Tuesday, December 27, 2011

Christmas Eve Quacker

After the success I had with roast goose for Christmas Eve 2010, Will immediately started campaigning (something typically reserved for the cat and his wet food) for Christmas Eve duck 2011. I literally heard about it every day for the month of November, in preparation. Fortuantely, I can say the build-up was worth it because we were all impressed with how delicious it was. It didn't hurt that it was accompanied by fantastic sweet-and-sour red cabbage and an incredible, spoon-licking prune sauce.

I scoured sources - including Julia Child's Mastering the Art of French Cooking, and my beloved Joy of Cooking - before finally deciding on this recipe. I liked best that the bird itself didn't need much handling - just a blanch and a rinse and into the roaster. The meal is made by roasting at the right temperature to get a crispy skin but keep the flesh moist and then highlight with incredible drizzles and sides.

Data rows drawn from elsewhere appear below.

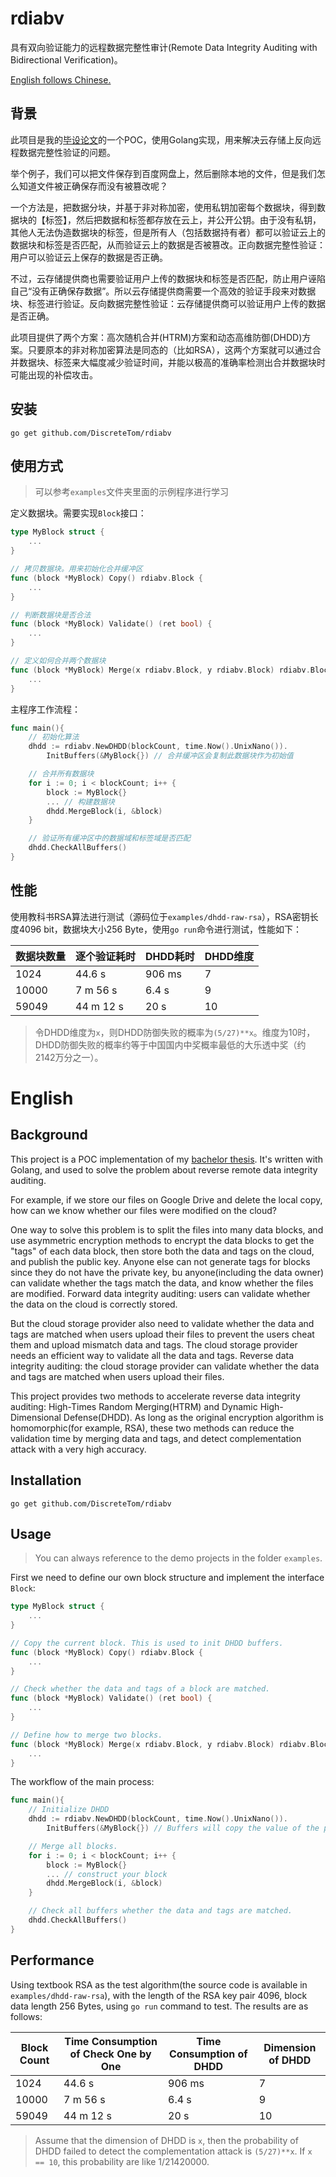 # rdiabv

具有双向验证能力的远程数据完整性审计(Remote Data Integrity Auditing with Bidirectional Verification)。

[English follows Chinese.](#English)

## 背景

此项目是我的[毕设论文](https://discretetom.github.io/academic/Thesis/research-on-remote-data-integrity-auditing-with-bidirectional-verification-in-cloud/)的一个POC，使用Golang实现，用来解决云存储上反向远程数据完整性验证的问题。

举个例子，我们可以把文件保存到百度网盘上，然后删除本地的文件，但是我们怎么知道文件被正确保存而没有被篡改呢？

一个方法是，把数据分块，并基于非对称加密，使用私钥加密每个数据块，得到数据块的【标签】，然后把数据和标签都存放在云上，并公开公钥。由于没有私钥，其他人无法伪造数据块的标签，但是所有人（包括数据持有者）都可以验证云上的数据块和标签是否匹配，从而验证云上的数据是否被篡改。正向数据完整性验证：用户可以验证云上保存的数据是否正确。

不过，云存储提供商也需要验证用户上传的数据块和标签是否匹配，防止用户诬陷自己“没有正确保存数据”。所以云存储提供商需要一个高效的验证手段来对数据块、标签进行验证。反向数据完整性验证：云存储提供商可以验证用户上传的数据是否正确。

此项目提供了两个方案：高次随机合并(HTRM)方案和动态高维防御(DHDD)方案。只要原本的非对称加密算法是同态的（比如RSA），这两个方案就可以通过合并数据块、标签来大幅度减少验证时间，并能以极高的准确率检测出合并数据块时可能出现的补偿攻击。

## 安装

```
go get github.com/DiscreteTom/rdiabv
```

## 使用方式

> 可以参考`examples`文件夹里面的示例程序进行学习

定义数据块。需要实现`Block`接口：

```go
type MyBlock struct {
	...
}

// 拷贝数据块。用来初始化合并缓冲区
func (block *MyBlock) Copy() rdiabv.Block {
	...
}

// 判断数据块是否合法
func (block *MyBlock) Validate() (ret bool) {
	...
}

// 定义如何合并两个数据块
func (block *MyBlock) Merge(x rdiabv.Block, y rdiabv.Block) rdiabv.Block {
	...
}
```

主程序工作流程：

```go
func main(){
	// 初始化算法
	dhdd := rdiabv.NewDHDD(blockCount, time.Now().UnixNano()).
		InitBuffers(&MyBlock{}) // 合并缓冲区会复制此数据块作为初始值

	// 合并所有数据块
	for i := 0; i < blockCount; i++ {
		block := MyBlock{}
		... // 构建数据块
		dhdd.MergeBlock(i, &block)
	}

	// 验证所有缓冲区中的数据域和标签域是否匹配
	dhdd.CheckAllBuffers()
}
```

## 性能

使用教科书RSA算法进行测试（源码位于`examples/dhdd-raw-rsa`），RSA密钥长度4096 bit，数据块大小256 Byte，使用`go run`命令进行测试，性能如下：

| 数据块数量 | 逐个验证耗时 | DHDD耗时 | DHDD维度 |
| --- | --- | --- | --- |
| 1024 | 44.6 s | 906 ms | 7 |
| 10000 | 7 m 56 s | 6.4 s | 9 |
| 59049 | 44 m 12 s | 20 s | 10 |

> 令DHDD维度为`x`，则DHDD防御失败的概率为`(5/27)**x`。维度为10时，DHDD防御失败的概率约等于中国国内中奖概率最低的大乐透中奖（约2142万分之一）。

# English

## Background

This project is a POC implementation of my [bachelor thesis](https://discretetom.github.io/academic/Thesis/research-on-remote-data-integrity-auditing-with-bidirectional-verification-in-cloud/). It's written with Golang, and used to solve the problem about reverse remote data integrity auditing.

For example, if we store our files on Google Drive and delete the local copy, how can we know whether our files were modified on the cloud?

One way to solve this problem is to split the files into many data blocks, and use asymmetric encryption methods to encrypt the data blocks to get the "tags" of each data block, then store both the data and tags on the cloud, and publish the public key. Anyone else can not generate tags for blocks since they do not have the private key, bu anyone(including the data owner) can validate whether the tags match the data, and know whether the files are modified. Forward data integrity auditing: users can validate whether the data on the cloud is correctly stored.

But the cloud storage provider also need to validate whether the data and tags are matched when users upload their files to prevent the users cheat them and upload mismatch data and tags. The cloud storage provider needs an efficient way to validate all the data and tags. Reverse data integrity auditing: the cloud storage provider can validate whether the data and tags are matched when users upload their files.

This project provides two methods to accelerate reverse data integrity auditing: High-Times Random Merging(HTRM) and Dynamic High-Dimensional Defense(DHDD). As long as the original encryption algorithm is homomorphic(for example, RSA), these two methods can reduce the validation time by merging data and tags, and detect complementation attack with a very high accuracy.

## Installation

```
go get github.com/DiscreteTom/rdiabv
```

## Usage

> You can always reference to the demo projects in the folder `examples`.

First we need to define our own block structure and implement the interface `Block`:

```go
type MyBlock struct {
	...
}

// Copy the current block. This is used to init DHDD buffers.
func (block *MyBlock) Copy() rdiabv.Block {
	...
}

// Check whether the data and tags of a block are matched.
func (block *MyBlock) Validate() (ret bool) {
	...
}

// Define how to merge two blocks.
func (block *MyBlock) Merge(x rdiabv.Block, y rdiabv.Block) rdiabv.Block {
	...
}
```

The workflow of the main process:

```go
func main(){
	// Initialize DHDD
	dhdd := rdiabv.NewDHDD(blockCount, time.Now().UnixNano()).
		InitBuffers(&MyBlock{}) // Buffers will copy the value of the parameter block.

	// Merge all blocks.
	for i := 0; i < blockCount; i++ {
		block := MyBlock{}
		... // construct your block
		dhdd.MergeBlock(i, &block)
	}

	// Check all buffers whether the data and tags are matched.
	dhdd.CheckAllBuffers()
}
```

## Performance

Using textbook RSA as the test algorithm(the source code is available in `examples/dhdd-raw-rsa`), with the length of the RSA key pair 4096, block data length 256 Bytes, using `go run` command to test. The results are as follows:

| Block Count | Time Consumption of Check One by One | Time Consumption of DHDD | Dimension of DHDD |
| --- | --- | --- | --- |
| 1024 | 44.6 s | 906 ms | 7 |
| 10000 | 7 m 56 s | 6.4 s | 9 |
| 59049 | 44 m 12 s | 20 s | 10 |

> Assume that the dimension of DHDD is `x`, then the probability of DHDD failed to detect the complementation attack is `(5/27)**x`. If `x == 10`, this probability are like 1/21420000.
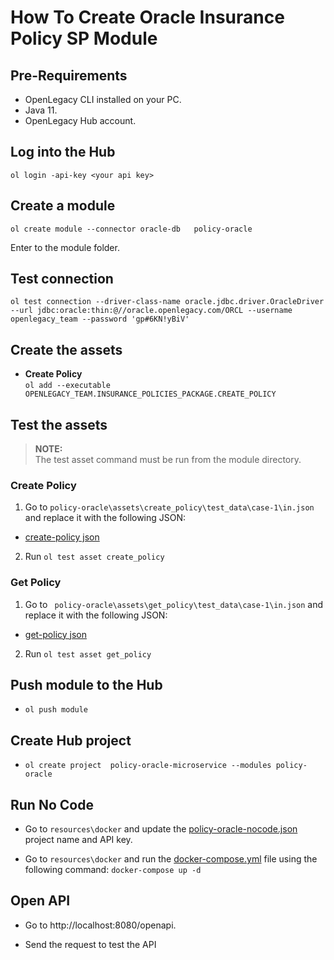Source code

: # How To Create Oracle Insurance Policy SP Module

## Pre-Requirements

- OpenLegacy CLI installed on your PC.
- Java 11.
- OpenLegacy Hub account.

## Log into the Hub

`ol login -api-key <your api key>`

## Create a module

`ol create module --connector oracle-db   policy-oracle`

Enter to the module folder.

## Test connection

```
ol test connection --driver-class-name oracle.jdbc.driver.OracleDriver --url jdbc:oracle:thin:@//oracle.openlegacy.com/ORCL --username openlegacy_team --password 'gp#6KN!yBiV' 
```

## Create the assets

- **Create Policy**  
  `ol add --executable OPENLEGACY_TEAM.INSURANCE_POLICIES_PACKAGE.CREATE_POLICY`

## Test the assets

> **NOTE:**  
> The test asset command must be run from the module directory.  

### Create Policy

1. Go to `policy-oracle\assets\create_policy\test_data\case-1\in.json` and replace it with the following JSON:

- [create-policy json](https://github.com/openlegacy/openlegacy-public-hub-demos/blob/master/oracle-db/insurance/resources/test-json/create-policy.json) 

2. Run `ol test asset create_policy`

### Get Policy

1. Go to ` policy-oracle\assets\get_policy\test_data\case-1\in.json` and replace it with the following JSON:

- [get-policy json](https://github.com/openlegacy/openlegacy-public-hub-demos/blob/master/oracle-db/insurance/resources/test-json/get-policy.json) 

2. Run `ol test asset get_policy`

## Push module to the Hub

- `ol push module`

## Create Hub project

- `ol create project  policy-oracle-microservice --modules policy-oracle`

## Run No Code

- Go to `resources\docker` and update the [policy-oracle-nocode.json](./resources/docker/policy-oracle-nocode.json)  project name and API key.

- Go to `resources\docker` and run the [docker-compose.yml](./resources/docker/docker-compose.yml) file using the following command: `docker-compose up -d`

## Open API

- Go to http://localhost:8080/openapi.

- Send the request to test the API
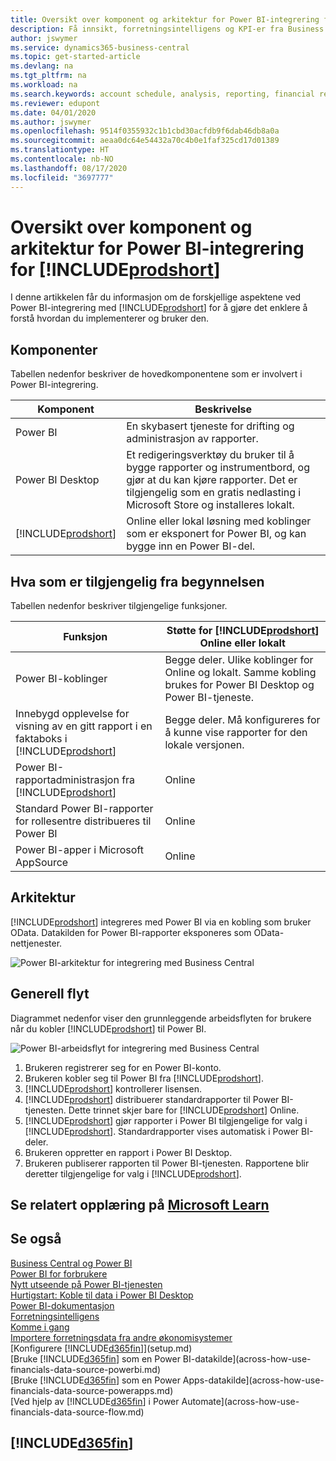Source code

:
 ```yaml
---
title: Oversikt over komponent og arkitektur for Power BI-integrering for Business Central | Microsoft Docs
description: Få innsikt, forretningsintelligens og KPI-er fra Business Central-dataene på en enkel måte med Business Central-apper for Power BI.
author: jswymer
ms.service: dynamics365-business-central
ms.topic: get-started-article
ms.devlang: na
ms.tgt_pltfrm: na
ms.workload: na
ms.search.keywords: account schedule, analysis, reporting, financial report, business intelligence, KPI
ms.reviewer: edupont
ms.date: 04/01/2020
ms.author: jswymer
ms.openlocfilehash: 9514f0355932c1b1cbd30acfdb9f6dab46db8a0a
ms.sourcegitcommit: aeaa0dc64e54432a70c4b0e1faf325cd17d01389
ms.translationtype: HT
ms.contentlocale: nb-NO
ms.lasthandoff: 08/17/2020
ms.locfileid: "3697777"
---
```

# <a name="power-bi-integration-component-and-architecture-overview-for-prodshort"></a>Oversikt over komponent og arkitektur for Power BI-integrering for [!INCLUDE[prodshort](includes/prodshort.md)]

I denne artikkelen får du informasjon om de forskjellige aspektene ved Power BI-integrering med [!INCLUDE[prodshort](includes/prodshort.md)] for å gjøre det enklere å forstå hvordan du implementerer og bruker den.

## <a name="components"></a>Komponenter

Tabellen nedenfor beskriver de hovedkomponentene som er involvert i Power BI-integrering.

|Komponent|Beskrivelse|
|---------|-----------|
|Power BI|En skybasert tjeneste for drifting og administrasjon av rapporter.|
|Power BI Desktop|Et redigeringsverktøy du bruker til å bygge rapporter og instrumentbord, og gjør at du kan kjøre rapporter. Det er tilgjengelig som en gratis nedlasting i Microsoft Store og installeres lokalt.|
|[!INCLUDE[prodshort](includes/prodshort.md)]|Online eller lokal løsning med koblinger som er eksponert for Power BI, og kan bygge inn en Power BI-del.|

## <a name="whats-available-from-the-start"></a>Hva som er tilgjengelig fra begynnelsen

Tabellen nedenfor beskriver tilgjengelige funksjoner.

|Funksjon|Støtte for [!INCLUDE[prodshort](includes/prodshort.md)] Online eller lokalt|
|-------|---------------------|
|Power BI-koblinger|Begge deler. Ulike koblinger for Online og lokalt. Samme kobling brukes for Power BI Desktop og Power BI-tjeneste. |
|Innebygd opplevelse for visning av en gitt rapport i en faktaboks i [!INCLUDE[prodshort](includes/prodshort.md)]|Begge deler. Må konfigureres for å kunne vise rapporter for den lokale versjonen.|
|Power BI-rapportadministrasjon fra [!INCLUDE[prodshort](includes/prodshort.md)]|Online|
|Standard Power BI-rapporter for rollesentre distribueres til Power BI|Online|
|Power BI-apper i Microsoft AppSource|Online|

## <a name="architecture"></a>Arkitektur

[!INCLUDE[prodshort](includes/prodshort.md)] integreres med Power BI via en kobling som bruker OData. Datakilden for Power BI-rapporter eksponeres som OData-nettjenester.

![Power BI-arkitektur for integrering med Business Central](./media/power-bi-architecture.png)

## <a name="general-flow"></a>Generell flyt

Diagrammet nedenfor viser den grunnleggende arbeidsflyten for brukere når du kobler [!INCLUDE[prodshort](includes/prodshort.md)] til Power BI.

![Power BI-arbeidsflyt for integrering med Business Central](./media/power-bi-flow.png)

1. Brukeren registrerer seg for en Power BI-konto.
2. Brukeren kobler seg til Power BI fra [!INCLUDE[prodshort](includes/prodshort.md)].
3. [!INCLUDE[prodshort](includes/prodshort.md)] kontrollerer lisensen.
4. [!INCLUDE[prodshort](includes/prodshort.md)] distribuerer standardrapporter til Power BI-tjenesten. Dette trinnet skjer bare for [!INCLUDE[prodshort](includes/prodshort.md)] Online.
5. [!INCLUDE[prodshort](includes/prodshort.md)] gjør rapporter i Power BI tilgjengelige for valg i [!INCLUDE[prodshort](includes/prodshort.md)]. Standardrapporter vises automatisk i Power BI-deler.
6. Brukeren oppretter en rapport i Power BI Desktop.
7. Brukeren publiserer rapporten til Power BI-tjenesten. Rapportene blir deretter tilgjengelige for valg i [!INCLUDE[prodshort](includes/prodshort.md)].

## <a name="see-related-training-at-microsoft-learn"></a>Se relatert opplæring på [Microsoft Learn](/learn/modules/configure-powerbi-excel-dynamics-365-business-central/index)

## <a name="see-also"></a>Se også

[Business Central og Power BI](admin-powerbi.md)  
[Power BI for forbrukere](/power-bi/consumer/end-user-consumer)  
[Nytt utseende på Power BI-tjenesten](/power-bi/service-new-look)  
[Hurtigstart: Koble til data i Power BI Desktop](/power-bi/desktop-quickstart-connect-to-data)  
[Power BI-dokumentasjon](/power-bi/)  
[Forretningsintelligens](bi.md)  
[Komme i gang](product-get-started.md)  
[Importere forretningsdata fra andre økonomisystemer](across-import-data-configuration-packages.md)  
[Konfigurere [!INCLUDE[d365fin](includes/d365fin_md.md)]](setup.md)  
[Bruke [!INCLUDE[d365fin](includes/d365fin_md.md)] som en Power BI-datakilde](across-how-use-financials-data-source-powerbi.md)  
[Bruke [!INCLUDE[d365fin](includes/d365fin_md.md)] som en Power Apps-datakilde](across-how-use-financials-data-source-powerapps.md)  
[Ved hjelp av [!INCLUDE[d365fin](includes/d365fin_md.md)] i Power Automate](across-how-use-financials-data-source-flow.md)  

## [!INCLUDE[d365fin](includes/free_trial_md.md)]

As called for, I removed a couple small packets of fat from inside the neck cavity, but otherwise didn't see much I could remove before cooking. After pricking the skin (the skin was very slippery and there is a lot of it in relation to the amount of muscle, so this was a difficult task) I poured boiling water over it and the skin shriveled up tightly around the carcass in an amazing and entertaining way. This is to help shrink it. Pricking the skin is to help allow the subcutaenous fat to come out during roasting, which is like self-basting. It spattered quite a bit, so next time I will try to cover it partially somehow with foil to keep my oven less a mess, but still try and let it brown some.

I really can't say enough good things about the cabbage recipe that went with this - stewed in cinnamon and cranberry-pomegranate juice. And the prune sauce is simply divine, while also being incredibly easy, and make-ahead. My mom brought a rich broccoli dish baked in a cream sauce with walnuts. It was delicious and although all these elements were rich, they complimented each other superbly. To mop up the plates (so we didn't have to use our tongues), I baked a rustic whole-wheat French loaf (recipe at the bottom of this post).

For dessert, I made tiny (2 oz) coffee caramel creme brulees and had my first experience with a butane torch. There's no way to replicate in your oven that fantastic sugar crust you can get with a torch. These custards were just the right size, with a punch of sweet coffee flavor but super-creamy smooth texture, to still have room for a couple of homemade cookies and marshmallows.

Date and Tri-Color Swirls cookie recipes here. Marshmallow recipes here.

Rustic French Bread
from the Joy of Cooking

For sponge
1/2 cup water, 80-90 degrees
1/2 teaspoon active dry yeast
3/4 cup all-purpose flour
For bread
2 cups water, 72-75 degrees
3 1/2 cups all-purpose flour
between 1 and 1 1/2 cups whole wheat flour
1 tablespoon salt

Dissolve yeast in water, about 5 minutes. Stir in flour. Stir rapidly about 2 minutes until elastic strands form. Cover tightly with plastic wrap and let rise at room tempearture until triple in volume, about 6 hours (or 14 hours in the fridge, bring to room temperature before continuing).

In the bowl of the stand mixer fitted with dough hook, mix sponge with water and 4 1/2 cups mixed flours. Add salt and continue mixing until the dough cleans the sides of the bowl, adding additional flour if needed. It should feel sticky to the touch but not actually stick to your hands. Knead until it is smooth and elastic. Transfer to an oiled bowl and turn dough to coat. Cover tightly with plastic and let rise until doubled, about 3 hours.

Divide dough in half and shape into a round or a loaf. Place on floured baking sheets. cover and let rise until doubled again, 2-4 hours.

Preheat oven to 450, with a large baking pan in the lower rack. Place baking sheets with dough in center of oven and fill lower pan with boiling water. This helps make a crunchy crust but keeps the center of the loaf soft. Bake 30-40 minutes, until golden and set.